### [WORK ORDER]
Extract all lines that hold "users" from the records below.
[MATERIAL TO PROCESS Boundary: Start]
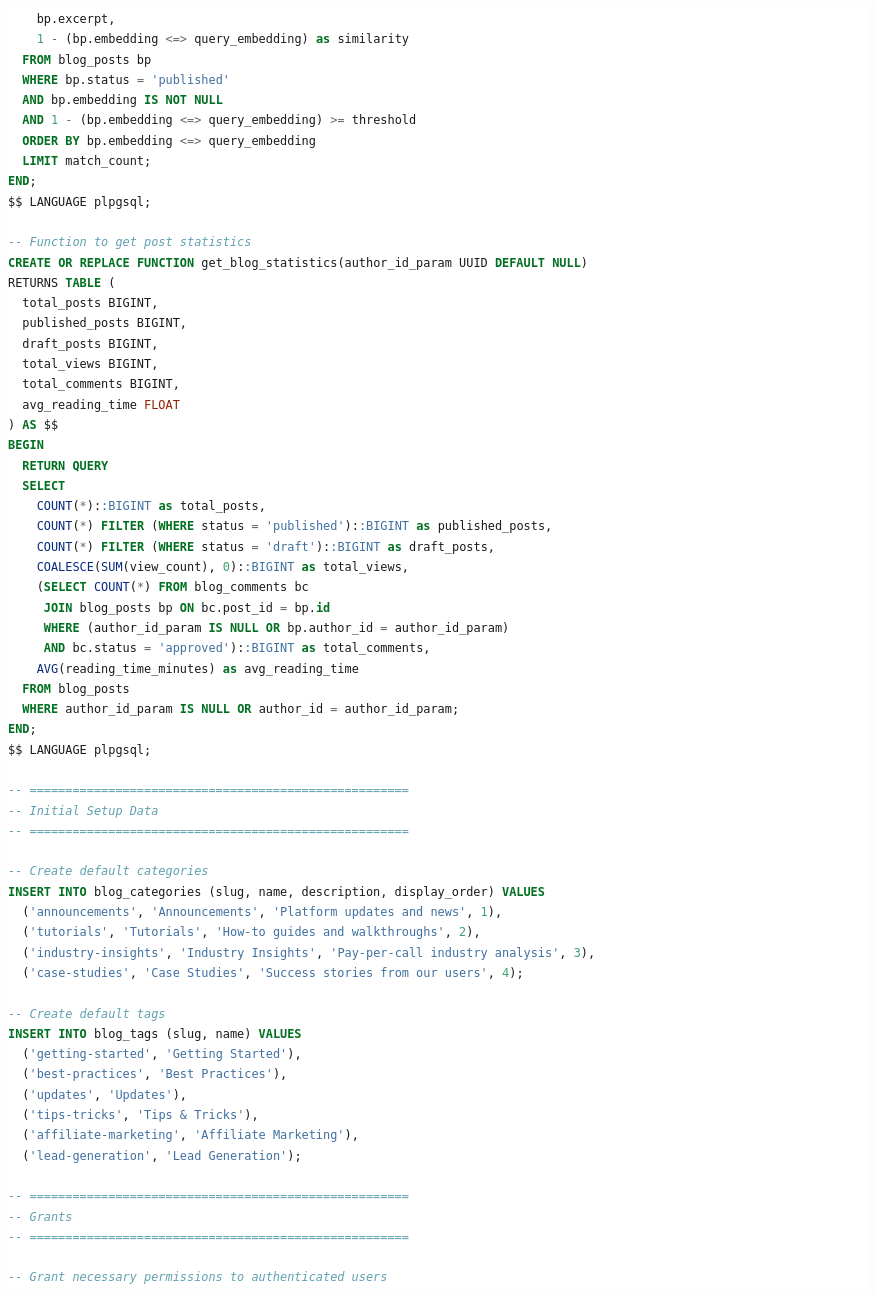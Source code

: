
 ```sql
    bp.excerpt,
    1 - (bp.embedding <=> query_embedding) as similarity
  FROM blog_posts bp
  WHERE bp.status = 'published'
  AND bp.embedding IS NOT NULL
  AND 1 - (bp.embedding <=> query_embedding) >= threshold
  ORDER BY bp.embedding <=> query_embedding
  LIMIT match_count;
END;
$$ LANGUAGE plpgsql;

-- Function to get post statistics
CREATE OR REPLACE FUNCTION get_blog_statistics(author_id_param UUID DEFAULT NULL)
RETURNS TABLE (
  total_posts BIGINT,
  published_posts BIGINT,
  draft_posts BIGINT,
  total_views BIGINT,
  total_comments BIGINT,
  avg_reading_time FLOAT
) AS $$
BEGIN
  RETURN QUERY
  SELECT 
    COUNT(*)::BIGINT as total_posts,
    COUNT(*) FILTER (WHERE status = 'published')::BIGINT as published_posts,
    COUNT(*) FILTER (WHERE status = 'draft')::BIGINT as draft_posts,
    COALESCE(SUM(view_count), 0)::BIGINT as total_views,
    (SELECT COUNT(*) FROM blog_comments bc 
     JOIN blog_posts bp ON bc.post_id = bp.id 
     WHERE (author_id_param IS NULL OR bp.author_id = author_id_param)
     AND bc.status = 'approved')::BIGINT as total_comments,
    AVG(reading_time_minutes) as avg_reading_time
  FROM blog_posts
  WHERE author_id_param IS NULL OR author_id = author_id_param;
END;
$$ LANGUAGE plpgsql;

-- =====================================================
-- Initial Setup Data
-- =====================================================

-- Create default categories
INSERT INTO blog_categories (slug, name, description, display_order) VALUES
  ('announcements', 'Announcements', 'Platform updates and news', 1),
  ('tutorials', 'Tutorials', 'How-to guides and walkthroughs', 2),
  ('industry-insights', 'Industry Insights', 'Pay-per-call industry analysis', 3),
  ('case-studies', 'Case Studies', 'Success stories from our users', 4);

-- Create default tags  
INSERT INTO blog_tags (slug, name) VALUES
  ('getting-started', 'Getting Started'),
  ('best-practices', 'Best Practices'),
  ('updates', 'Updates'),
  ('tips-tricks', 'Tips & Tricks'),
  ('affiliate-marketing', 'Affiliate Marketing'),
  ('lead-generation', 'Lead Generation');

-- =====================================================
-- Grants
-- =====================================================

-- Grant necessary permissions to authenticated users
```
[MATERIAL TO PROCESS Boundary: End]
[MATERIAL TO PROCESS Boundary: Start]
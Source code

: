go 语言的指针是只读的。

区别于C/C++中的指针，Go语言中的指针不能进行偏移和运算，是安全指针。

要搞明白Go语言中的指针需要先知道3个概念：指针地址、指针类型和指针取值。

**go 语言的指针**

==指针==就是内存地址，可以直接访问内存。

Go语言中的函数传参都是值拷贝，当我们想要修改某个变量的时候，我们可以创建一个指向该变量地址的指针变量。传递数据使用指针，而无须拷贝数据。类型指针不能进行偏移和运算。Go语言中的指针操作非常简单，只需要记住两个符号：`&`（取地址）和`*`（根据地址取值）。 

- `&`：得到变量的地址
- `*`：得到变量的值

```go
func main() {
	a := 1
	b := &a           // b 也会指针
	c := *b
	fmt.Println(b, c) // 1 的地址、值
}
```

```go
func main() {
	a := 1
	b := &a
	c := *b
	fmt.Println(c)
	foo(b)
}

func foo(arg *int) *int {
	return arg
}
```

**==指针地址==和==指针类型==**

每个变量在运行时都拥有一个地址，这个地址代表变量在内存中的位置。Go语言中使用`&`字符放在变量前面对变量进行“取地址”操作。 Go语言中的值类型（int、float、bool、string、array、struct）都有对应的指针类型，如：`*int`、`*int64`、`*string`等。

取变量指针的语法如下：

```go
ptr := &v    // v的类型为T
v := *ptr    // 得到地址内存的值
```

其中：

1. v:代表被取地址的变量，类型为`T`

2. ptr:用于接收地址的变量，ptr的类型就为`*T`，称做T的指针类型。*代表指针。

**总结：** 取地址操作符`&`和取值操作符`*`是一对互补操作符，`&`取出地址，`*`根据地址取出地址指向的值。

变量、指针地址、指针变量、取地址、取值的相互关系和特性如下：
[MATERIAL TO PROCESS Boundary: End]
### [EXERCISE SOLUTION]
  ('case-studies', 'Case Studies', 'Success stories from our users', 4);
-- Grant necessary permissions to authenticated users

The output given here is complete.